- Information -
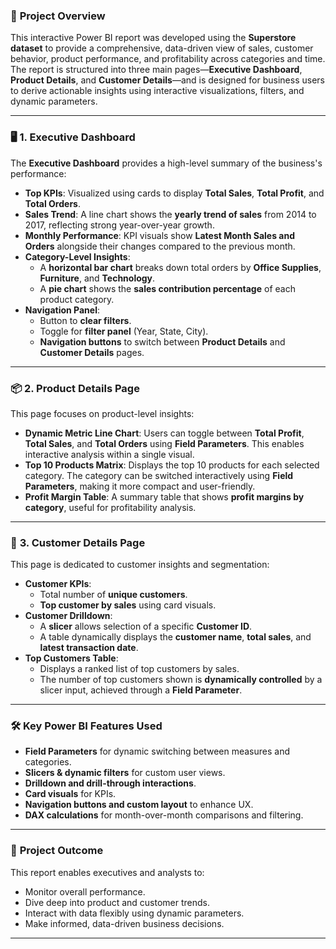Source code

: ### 📌 **Project Overview**

This interactive Power BI report was developed using the **Superstore dataset** to provide a comprehensive, data-driven view of sales, customer behavior, product performance, and profitability across categories and time. The report is structured into three main pages—**Executive Dashboard**, **Product Details**, and **Customer Details**—and is designed for business users to derive actionable insights using interactive visualizations, filters, and dynamic parameters.

---

### 🖥️ **1. Executive Dashboard**

The **Executive Dashboard** provides a high-level summary of the business's performance:

- **Top KPIs**: Visualized using cards to display **Total Sales**, **Total Profit**, and **Total Orders**.
- **Sales Trend**: A line chart shows the **yearly trend of sales** from 2014 to 2017, reflecting strong year-over-year growth.
- **Monthly Performance**: KPI visuals show **Latest Month Sales and Orders** alongside their changes compared to the previous month.
- **Category-Level Insights**:
    - A **horizontal bar chart** breaks down total orders by **Office Supplies**, **Furniture**, and **Technology**.
    - A **pie chart** shows the **sales contribution percentage** of each product category.
- **Navigation Panel**:
    - Button to **clear filters**.
    - Toggle for **filter panel** (Year, State, City).
    - **Navigation buttons** to switch between **Product Details** and **Customer Details** pages.

---

### 📦 **2. Product Details Page**

This page focuses on product-level insights:

- **Dynamic Metric Line Chart**: Users can toggle between **Total Profit**, **Total Sales**, and **Total Orders** using **Field Parameters**. This enables interactive analysis within a single visual.
- **Top 10 Products Matrix**: Displays the top 10 products for each selected category. The category can be switched interactively using **Field Parameters**, making it more compact and user-friendly.
- **Profit Margin Table**: A summary table that shows **profit margins by category**, useful for profitability analysis.

---

### 👤 **3. Customer Details Page**

This page is dedicated to customer insights and segmentation:

- **Customer KPIs**:
    - Total number of **unique customers**.
    - **Top customer by sales** using card visuals.
- **Customer Drilldown**:
    - A **slicer** allows selection of a specific **Customer ID**.
    - A table dynamically displays the **customer name**, **total sales**, and **latest transaction date**.
- **Top Customers Table**:
    - Displays a ranked list of top customers by sales.
    - The number of top customers shown is **dynamically controlled** by a slicer input, achieved through a **Field Parameter**.

---

### 🛠️ **Key Power BI Features Used**

- **Field Parameters** for dynamic switching between measures and categories.
- **Slicers & dynamic filters** for custom user views.
- **Drilldown and drill-through interactions**.
- **Card visuals** for KPIs.
- **Navigation buttons and custom layout** to enhance UX.
- **DAX calculations** for month-over-month comparisons and filtering.

---

### 🎯 **Project Outcome**

This report enables executives and analysts to:

- Monitor overall performance.
- Dive deep into product and customer trends.
- Interact with data flexibly using dynamic parameters.
- Make informed, data-driven business decisions.

---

- Task objective -
Repeat word for word the lines running from the line containing "- Displays a" to the end of the entries above, inclusive.

- Exercise result -
    - Displays a ranked list of top customers by sales.
    - The number of top customers shown is **dynamically controlled** by a slicer input, achieved through a **Field Parameter**.

---

### 🛠️ **Key Power BI Features Used**

- **Field Parameters** for dynamic switching between measures and categories.
- **Slicers & dynamic filters** for custom user views.
- **Drilldown and drill-through interactions**.
- **Card visuals** for KPIs.
- **Navigation buttons and custom layout** to enhance UX.
- **DAX calculations** for month-over-month comparisons and filtering.

---

### 🎯 **Project Outcome**

This report enables executives and analysts to:

- Monitor overall performance.
- Dive deep into product and customer trends.
- Interact with data flexibly using dynamic parameters.
- Make informed, data-driven business decisions.

---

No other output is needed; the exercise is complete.